### The problem
All of the entries are to be returned word for word.

Data items:
►
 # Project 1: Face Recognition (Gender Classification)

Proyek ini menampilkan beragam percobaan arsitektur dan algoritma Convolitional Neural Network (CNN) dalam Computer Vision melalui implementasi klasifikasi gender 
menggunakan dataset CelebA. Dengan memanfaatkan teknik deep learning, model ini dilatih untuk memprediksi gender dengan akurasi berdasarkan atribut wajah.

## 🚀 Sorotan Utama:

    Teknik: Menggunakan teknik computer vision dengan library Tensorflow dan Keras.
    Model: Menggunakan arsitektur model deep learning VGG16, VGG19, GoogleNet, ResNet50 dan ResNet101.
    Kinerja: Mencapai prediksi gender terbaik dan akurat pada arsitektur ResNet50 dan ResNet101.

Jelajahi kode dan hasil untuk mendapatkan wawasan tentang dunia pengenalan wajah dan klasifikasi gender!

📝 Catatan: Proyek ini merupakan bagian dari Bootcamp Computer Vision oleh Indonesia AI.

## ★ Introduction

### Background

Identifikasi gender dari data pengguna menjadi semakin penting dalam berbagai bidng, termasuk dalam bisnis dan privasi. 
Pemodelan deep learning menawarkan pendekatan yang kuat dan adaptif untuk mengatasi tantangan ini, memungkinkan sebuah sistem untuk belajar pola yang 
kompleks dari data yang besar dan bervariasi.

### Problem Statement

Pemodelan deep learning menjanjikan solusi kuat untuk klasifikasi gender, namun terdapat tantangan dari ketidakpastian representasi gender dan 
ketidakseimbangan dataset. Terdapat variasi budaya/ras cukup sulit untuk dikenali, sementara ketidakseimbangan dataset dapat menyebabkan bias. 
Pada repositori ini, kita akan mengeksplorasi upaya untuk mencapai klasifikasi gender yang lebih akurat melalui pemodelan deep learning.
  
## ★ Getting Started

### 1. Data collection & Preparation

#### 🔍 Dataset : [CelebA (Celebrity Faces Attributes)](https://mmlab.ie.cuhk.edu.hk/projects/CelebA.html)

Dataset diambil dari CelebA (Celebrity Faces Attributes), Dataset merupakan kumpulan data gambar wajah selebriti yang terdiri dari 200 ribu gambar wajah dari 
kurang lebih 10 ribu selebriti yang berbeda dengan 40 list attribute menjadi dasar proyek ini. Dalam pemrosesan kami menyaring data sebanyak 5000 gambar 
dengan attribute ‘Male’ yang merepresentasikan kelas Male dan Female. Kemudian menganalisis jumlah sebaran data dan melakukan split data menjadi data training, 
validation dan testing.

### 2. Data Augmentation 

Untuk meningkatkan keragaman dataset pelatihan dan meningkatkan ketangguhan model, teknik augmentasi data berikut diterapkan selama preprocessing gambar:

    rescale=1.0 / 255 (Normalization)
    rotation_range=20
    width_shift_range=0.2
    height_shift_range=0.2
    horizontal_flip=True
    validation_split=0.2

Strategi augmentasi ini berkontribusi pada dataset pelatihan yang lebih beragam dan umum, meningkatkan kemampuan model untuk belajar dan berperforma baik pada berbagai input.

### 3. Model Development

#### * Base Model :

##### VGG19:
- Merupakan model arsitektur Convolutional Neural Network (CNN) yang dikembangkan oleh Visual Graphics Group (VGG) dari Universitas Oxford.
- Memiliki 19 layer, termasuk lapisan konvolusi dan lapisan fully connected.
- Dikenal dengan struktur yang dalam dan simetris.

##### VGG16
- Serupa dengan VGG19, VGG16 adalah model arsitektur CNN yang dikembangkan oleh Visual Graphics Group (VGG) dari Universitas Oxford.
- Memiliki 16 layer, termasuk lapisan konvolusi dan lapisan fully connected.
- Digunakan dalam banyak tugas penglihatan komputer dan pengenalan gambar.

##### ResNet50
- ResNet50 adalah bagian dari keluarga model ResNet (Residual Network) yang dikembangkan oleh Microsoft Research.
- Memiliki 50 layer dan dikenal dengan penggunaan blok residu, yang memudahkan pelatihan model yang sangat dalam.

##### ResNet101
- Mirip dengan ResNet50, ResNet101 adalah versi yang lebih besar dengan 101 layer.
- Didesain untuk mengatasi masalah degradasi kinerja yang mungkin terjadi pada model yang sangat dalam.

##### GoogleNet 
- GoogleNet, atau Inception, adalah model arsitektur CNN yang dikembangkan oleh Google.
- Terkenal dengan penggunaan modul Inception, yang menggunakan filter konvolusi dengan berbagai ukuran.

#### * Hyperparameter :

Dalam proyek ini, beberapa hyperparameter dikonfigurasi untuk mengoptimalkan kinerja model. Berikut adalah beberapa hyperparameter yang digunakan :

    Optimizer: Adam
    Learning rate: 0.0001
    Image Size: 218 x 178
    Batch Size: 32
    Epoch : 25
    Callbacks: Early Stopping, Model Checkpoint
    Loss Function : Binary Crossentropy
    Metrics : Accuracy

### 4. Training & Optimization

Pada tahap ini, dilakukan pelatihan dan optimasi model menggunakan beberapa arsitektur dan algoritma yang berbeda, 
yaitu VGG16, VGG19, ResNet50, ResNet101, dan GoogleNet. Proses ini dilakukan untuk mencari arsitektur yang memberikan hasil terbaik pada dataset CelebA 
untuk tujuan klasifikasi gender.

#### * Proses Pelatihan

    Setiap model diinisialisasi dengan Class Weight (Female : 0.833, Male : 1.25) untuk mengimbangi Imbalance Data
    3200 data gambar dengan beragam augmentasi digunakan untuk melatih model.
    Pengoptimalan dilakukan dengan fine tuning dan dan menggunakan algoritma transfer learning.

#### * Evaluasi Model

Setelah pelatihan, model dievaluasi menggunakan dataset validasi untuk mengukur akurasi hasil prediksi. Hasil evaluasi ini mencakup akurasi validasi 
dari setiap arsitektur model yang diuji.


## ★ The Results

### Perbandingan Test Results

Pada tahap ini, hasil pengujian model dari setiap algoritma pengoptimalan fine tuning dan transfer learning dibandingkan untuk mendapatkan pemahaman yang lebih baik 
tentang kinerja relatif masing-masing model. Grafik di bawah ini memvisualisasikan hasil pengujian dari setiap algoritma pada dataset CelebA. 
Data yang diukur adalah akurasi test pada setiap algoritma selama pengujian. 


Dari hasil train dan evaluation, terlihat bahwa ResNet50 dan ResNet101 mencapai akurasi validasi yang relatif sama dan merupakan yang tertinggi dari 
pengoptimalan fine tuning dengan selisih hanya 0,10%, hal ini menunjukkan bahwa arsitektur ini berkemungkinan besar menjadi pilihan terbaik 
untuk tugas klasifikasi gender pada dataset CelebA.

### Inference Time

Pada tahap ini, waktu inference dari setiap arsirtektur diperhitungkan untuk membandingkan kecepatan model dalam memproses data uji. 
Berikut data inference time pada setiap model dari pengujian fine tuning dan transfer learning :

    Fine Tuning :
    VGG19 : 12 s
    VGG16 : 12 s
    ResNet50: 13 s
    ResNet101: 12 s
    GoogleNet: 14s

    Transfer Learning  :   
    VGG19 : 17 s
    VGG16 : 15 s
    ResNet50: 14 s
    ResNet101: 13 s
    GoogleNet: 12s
◄
### Solution to the exercise
 # Project 1: Face Recognition (Gender Classification)

Proyek ini menampilkan beragam percobaan arsitektur dan algoritma Convolitional Neural Network (CNN) dalam Computer Vision melalui implementasi klasifikasi gender 
menggunakan dataset CelebA. Dengan memanfaatkan teknik deep learning, model ini dilatih untuk memprediksi gender dengan akurasi berdasarkan atribut wajah.

## 🚀 Sorotan Utama:

    Teknik: Menggunakan teknik computer vision dengan library Tensorflow dan Keras.
    Model: Menggunakan arsitektur model deep learning VGG16, VGG19, GoogleNet, ResNet50 dan ResNet101.
    Kinerja: Mencapai prediksi gender terbaik dan akurat pada arsitektur ResNet50 dan ResNet101.

Jelajahi kode dan hasil untuk mendapatkan wawasan tentang dunia pengenalan wajah dan klasifikasi gender!

📝 Catatan: Proyek ini merupakan bagian dari Bootcamp Computer Vision oleh Indonesia AI.

## ★ Introduction

### Background

Identifikasi gender dari data pengguna menjadi semakin penting dalam berbagai bidng, termasuk dalam bisnis dan privasi. 
Pemodelan deep learning menawarkan pendekatan yang kuat dan adaptif untuk mengatasi tantangan ini, memungkinkan sebuah sistem untuk belajar pola yang 
kompleks dari data yang besar dan bervariasi.

### Problem Statement

Pemodelan deep learning menjanjikan solusi kuat untuk klasifikasi gender, namun terdapat tantangan dari ketidakpastian representasi gender dan 
ketidakseimbangan dataset. Terdapat variasi budaya/ras cukup sulit untuk dikenali, sementara ketidakseimbangan dataset dapat menyebabkan bias. 
Pada repositori ini, kita akan mengeksplorasi upaya untuk mencapai klasifikasi gender yang lebih akurat melalui pemodelan deep learning.
  
## ★ Getting Started

### 1. Data collection & Preparation

#### 🔍 Dataset : [CelebA (Celebrity Faces Attributes)](https://mmlab.ie.cuhk.edu.hk/projects/CelebA.html)

Dataset diambil dari CelebA (Celebrity Faces Attributes), Dataset merupakan kumpulan data gambar wajah selebriti yang terdiri dari 200 ribu gambar wajah dari 
kurang lebih 10 ribu selebriti yang berbeda dengan 40 list attribute menjadi dasar proyek ini. Dalam pemrosesan kami menyaring data sebanyak 5000 gambar 
dengan attribute ‘Male’ yang merepresentasikan kelas Male dan Female. Kemudian menganalisis jumlah sebaran data dan melakukan split data menjadi data training, 
validation dan testing.

### 2. Data Augmentation 

Untuk meningkatkan keragaman dataset pelatihan dan meningkatkan ketangguhan model, teknik augmentasi data berikut diterapkan selama preprocessing gambar:

    rescale=1.0 / 255 (Normalization)
    rotation_range=20
    width_shift_range=0.2
    height_shift_range=0.2
    horizontal_flip=True
    validation_split=0.2

Strategi augmentasi ini berkontribusi pada dataset pelatihan yang lebih beragam dan umum, meningkatkan kemampuan model untuk belajar dan berperforma baik pada berbagai input.

### 3. Model Development

#### * Base Model :

##### VGG19:
- Merupakan model arsitektur Convolutional Neural Network (CNN) yang dikembangkan oleh Visual Graphics Group (VGG) dari Universitas Oxford.
- Memiliki 19 layer, termasuk lapisan konvolusi dan lapisan fully connected.
- Dikenal dengan struktur yang dalam dan simetris.

##### VGG16
- Serupa dengan VGG19, VGG16 adalah model arsitektur CNN yang dikembangkan oleh Visual Graphics Group (VGG) dari Universitas Oxford.
- Memiliki 16 layer, termasuk lapisan konvolusi dan lapisan fully connected.
- Digunakan dalam banyak tugas penglihatan komputer dan pengenalan gambar.

##### ResNet50
- ResNet50 adalah bagian dari keluarga model ResNet (Residual Network) yang dikembangkan oleh Microsoft Research.
- Memiliki 50 layer dan dikenal dengan penggunaan blok residu, yang memudahkan pelatihan model yang sangat dalam.

##### ResNet101
- Mirip dengan ResNet50, ResNet101 adalah versi yang lebih besar dengan 101 layer.
- Didesain untuk mengatasi masalah degradasi kinerja yang mungkin terjadi pada model yang sangat dalam.

##### GoogleNet 
- GoogleNet, atau Inception, adalah model arsitektur CNN yang dikembangkan oleh Google.
- Terkenal dengan penggunaan modul Inception, yang menggunakan filter konvolusi dengan berbagai ukuran.

#### * Hyperparameter :

Dalam proyek ini, beberapa hyperparameter dikonfigurasi untuk mengoptimalkan kinerja model. Berikut adalah beberapa hyperparameter yang digunakan :

    Optimizer: Adam
    Learning rate: 0.0001
    Image Size: 218 x 178
    Batch Size: 32
    Epoch : 25
    Callbacks: Early Stopping, Model Checkpoint
    Loss Function : Binary Crossentropy
    Metrics : Accuracy

### 4. Training & Optimization

Pada tahap ini, dilakukan pelatihan dan optimasi model menggunakan beberapa arsitektur dan algoritma yang berbeda, 
yaitu VGG16, VGG19, ResNet50, ResNet101, dan GoogleNet. Proses ini dilakukan untuk mencari arsitektur yang memberikan hasil terbaik pada dataset CelebA 
untuk tujuan klasifikasi gender.

#### * Proses Pelatihan

    Setiap model diinisialisasi dengan Class Weight (Female : 0.833, Male : 1.25) untuk mengimbangi Imbalance Data
    3200 data gambar dengan beragam augmentasi digunakan untuk melatih model.
    Pengoptimalan dilakukan dengan fine tuning dan dan menggunakan algoritma transfer learning.

#### * Evaluasi Model

Setelah pelatihan, model dievaluasi menggunakan dataset validasi untuk mengukur akurasi hasil prediksi. Hasil evaluasi ini mencakup akurasi validasi 
dari setiap arsitektur model yang diuji.


## ★ The Results

### Perbandingan Test Results

Pada tahap ini, hasil pengujian model dari setiap algoritma pengoptimalan fine tuning dan transfer learning dibandingkan untuk mendapatkan pemahaman yang lebih baik 
tentang kinerja relatif masing-masing model. Grafik di bawah ini memvisualisasikan hasil pengujian dari setiap algoritma pada dataset CelebA. 
Data yang diukur adalah akurasi test pada setiap algoritma selama pengujian. 


Dari hasil train dan evaluation, terlihat bahwa ResNet50 dan ResNet101 mencapai akurasi validasi yang relatif sama dan merupakan yang tertinggi dari 
pengoptimalan fine tuning dengan selisih hanya 0,10%, hal ini menunjukkan bahwa arsitektur ini berkemungkinan besar menjadi pilihan terbaik 
untuk tugas klasifikasi gender pada dataset CelebA.

### Inference Time

Pada tahap ini, waktu inference dari setiap arsirtektur diperhitungkan untuk membandingkan kecepatan model dalam memproses data uji. 
Berikut data inference time pada setiap model dari pengujian fine tuning dan transfer learning :

    Fine Tuning :
    VGG19 : 12 s
    VGG16 : 12 s
    ResNet50: 13 s
    ResNet101: 12 s
    GoogleNet: 14s

    Transfer Learning  :   
    VGG19 : 17 s
    VGG16 : 15 s
    ResNet50: 14 s
    ResNet101: 13 s
    GoogleNet: 12s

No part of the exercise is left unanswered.